Today’s report categorically states the scheme did not provide ‘a get out of jail free card’ for suspected terrorists, nor was it operated in secret, though was treated as ‘sensitive’ and not having its details ‘widely publicised’.
However, the document goes on to discuss ‘systematic failings’ in the scheme’s operation, blasting the Northern Ireland Office (NIO) for not introducing proper structures, which it says might have recognised and rectified mistakes made in relation to the Downey case.
In addition, the report criticises the PSNI on a number of issues, saying concerns by officers were not investigated by senior management and the failure to do so was not satisfactorily explained.
Mrs Long said the mistakes made, added to the current lack of a way forward on dealing with Northern Ireland’s past meant victims were continuing to suffer the consequences of the Troubles.

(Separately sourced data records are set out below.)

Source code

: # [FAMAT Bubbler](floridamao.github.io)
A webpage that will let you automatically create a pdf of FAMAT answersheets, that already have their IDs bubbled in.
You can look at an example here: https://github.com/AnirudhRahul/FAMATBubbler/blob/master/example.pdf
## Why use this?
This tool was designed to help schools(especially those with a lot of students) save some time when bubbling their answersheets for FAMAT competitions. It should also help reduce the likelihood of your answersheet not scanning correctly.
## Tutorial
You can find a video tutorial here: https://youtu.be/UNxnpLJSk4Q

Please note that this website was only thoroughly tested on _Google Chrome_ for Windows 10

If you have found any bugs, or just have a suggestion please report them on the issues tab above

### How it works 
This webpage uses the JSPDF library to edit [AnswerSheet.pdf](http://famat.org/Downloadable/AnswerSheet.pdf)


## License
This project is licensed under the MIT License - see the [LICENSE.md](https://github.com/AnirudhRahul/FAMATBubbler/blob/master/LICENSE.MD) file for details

“The report talks of ‘ample scope for misunderstanding’ thanks to the shambolic way the scheme was created and administered by NIO ministers. Tethered to the other revelations contained in it, it is clear the thoughts and feelings of those who suffered most were not to the forefront in the minds of those behind this scheme.

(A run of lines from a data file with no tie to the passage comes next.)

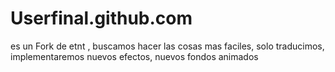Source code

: Userfinal.github.com
===============

es un Fork de etnt , buscamos hacer las cosas mas faciles, 
solo traducimos, implementaremos nuevos efectos, nuevos fondos animados 
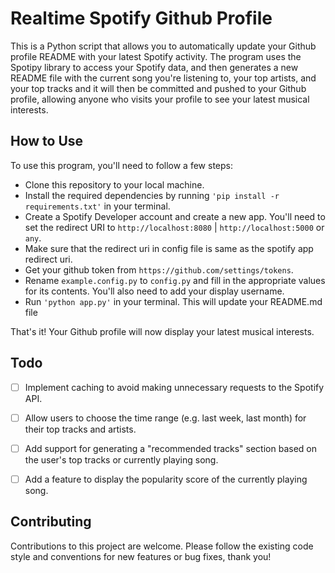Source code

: # Realtime Spotify Github Profile 

This is a Python script that allows you to automatically update your Github profile README with your latest Spotify activity. The program uses the Spotipy library to access your Spotify data, and then generates a new README file with the current song you're listening to, your top artists, and your top tracks and it will then be committed and pushed to your Github profile, allowing anyone who visits your profile to see your latest musical interests.

## How to Use
To use this program, you'll need to follow a few steps:

* Clone this repository to your local machine.
* Install the required dependencies by running `'pip install -r requirements.txt'` in your terminal.
* Create a Spotify Developer account and create a new app. You'll need to set the redirect URI to `http://localhost:8080` | `http://localhost:5000` or `any`.
* Make sure that the redirect uri in config file is same as the spotify app redirect uri.
* Get your github token from `https://github.com/settings/tokens`.
* Rename `example.config.py` to `config.py` and fill in the appropriate values for its contents. You'll also need to add your display username.
* Run `'python app.py'` in your terminal. This will update your README.md file 

That's it! Your Github profile will now display your latest musical interests.

## Todo

- [ ] Implement caching to avoid making unnecessary requests to the Spotify API.
- [ ] Allow users to choose the time range (e.g. last week, last month) for their top tracks and artists.
- [ ] Add support for generating a "recommended tracks" section based on the user's top tracks or currently playing song.
- [ ] Add a feature to display the popularity score of the currently playing song.


## Contributing
Contributions to this project are welcome. Please follow the existing code style and conventions for new features or bug fixes, thank you!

“It also states the lack of openness around it caused distress to victims of terrorism, something which has been clearly stated by victims in their evidence to the Northern Ireland Affairs Select Committee. Lady Justice Hallett further says no victims’ groups or representatives she spoke to were aware of the scheme or the existence of letters, nor was information about it volunteered to other parties bar Sinn Fein.
“It is crucial victims are at the centre of any process dealing with the past. Without resolving their issues with openness and integrity, our society cannot hope to make progress in other areas such as the economy and education.
“I would urge those discussed in the report to take onboard and act upon the recommendations made in it, and for those who recently walked out on all-party talks to return, so we can reach a place where schemes like this and the culture of covert side-deals which it typifies, will never happen again.”